To do
A faithful, complete copy of the entries below is required, with images removed.

Segment Open

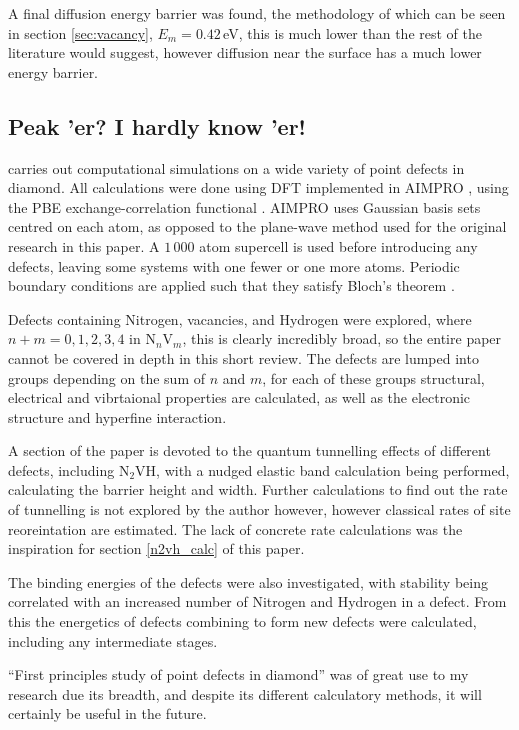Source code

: \documentclass[10pt,a4paper,twocolumn,twoside]{extarticle}
\newcommand{\ntvh}{N$_2$VH}
\begin{document}
A final diffusion energy barrier was found, the methodology of which can be seen in section \ref{sec:vacancy}, $E_m = 0.42$\,eV, this is much lower than the rest of the literature would suggest, however diffusion near the surface has a much lower energy barrier.

\subsection{Peak 'er? I hardly know 'er!}
\textcite{Peaker} carries out computational simulations on a wide variety of point defects in diamond. All calculations were done using DFT implemented in AIMPRO \cite{AIMPRO}, using the PBE exchange-correlation functional \cite{PBE}. AIMPRO uses Gaussian basis sets centred on each atom, as opposed to the plane-wave method used for the original research in this paper. A $1\,000$ atom supercell is used before introducing any defects, leaving some systems with one fewer or one more atoms. Periodic boundary conditions are applied such that they satisfy Bloch's theorem \cite{Bloch}. 

Defects containing Nitrogen, vacancies, and Hydrogen were explored, where $n +m = 0, 1, 2, 3, 4$ in N$_n$V$_m$, this is clearly incredibly broad, so the entire paper cannot be covered in depth in this short review. The defects are lumped into groups depending on the sum of $n$ and $m$, for each of these groups structural, electrical and vibrtaional properties are calculated, as well as the electronic structure and hyperfine interaction.

A section of the paper is devoted to the quantum tunnelling effects of different defects, including {\ntvh}, with a nudged elastic band calculation being performed, calculating the barrier height and width. Further calculations to find out the rate of tunnelling is not explored by the author however, however classical rates of site reoreintation are estimated. The lack of concrete rate calculations was the inspiration for section \ref{n2vh_calc} of this paper.

The binding energies of the defects were also investigated, with stability being correlated with an increased number of Nitrogen and Hydrogen in a defect. From this the energetics of defects combining to form new defects were calculated, including any intermediate stages. 

``First principles study of point defects in diamond'' was of great use to my research due its breadth, and despite its different calculatory methods, it will certainly be useful in the future. 
\end{document}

Segment Closed

Response
Source code

: \documentclass[10pt,a4paper,twocolumn,twoside]{extarticle}
\newcommand{\ntvh}{N$_2$VH}
\begin{document}
A final diffusion energy barrier was found, the methodology of which can be seen in section \ref{sec:vacancy}, $E_m = 0.42$\,eV, this is much lower than the rest of the literature would suggest, however diffusion near the surface has a much lower energy barrier.

\subsection{Peak 'er? I hardly know 'er!}
\textcite{Peaker} carries out computational simulations on a wide variety of point defects in diamond. All calculations were done using DFT implemented in AIMPRO \cite{AIMPRO}, using the PBE exchange-correlation functional \cite{PBE}. AIMPRO uses Gaussian basis sets centred on each atom, as opposed to the plane-wave method used for the original research in this paper. A $1\,000$ atom supercell is used before introducing any defects, leaving some systems with one fewer or one more atoms. Periodic boundary conditions are applied such that they satisfy Bloch's theorem \cite{Bloch}. 

Defects containing Nitrogen, vacancies, and Hydrogen were explored, where $n +m = 0, 1, 2, 3, 4$ in N$_n$V$_m$, this is clearly incredibly broad, so the entire paper cannot be covered in depth in this short review. The defects are lumped into groups depending on the sum of $n$ and $m$, for each of these groups structural, electrical and vibrtaional properties are calculated, as well as the electronic structure and hyperfine interaction.

A section of the paper is devoted to the quantum tunnelling effects of different defects, including {\ntvh}, with a nudged elastic band calculation being performed, calculating the barrier height and width. Further calculations to find out the rate of tunnelling is not explored by the author however, however classical rates of site reoreintation are estimated. The lack of concrete rate calculations was the inspiration for section \ref{n2vh_calc} of this paper.

The binding energies of the defects were also investigated, with stability being correlated with an increased number of Nitrogen and Hydrogen in a defect. From this the energetics of defects combining to form new defects were calculated, including any intermediate stages. 

``First principles study of point defects in diamond'' was of great use to my research due its breadth, and despite its different calculatory methods, it will certainly be useful in the future. 
\end{document}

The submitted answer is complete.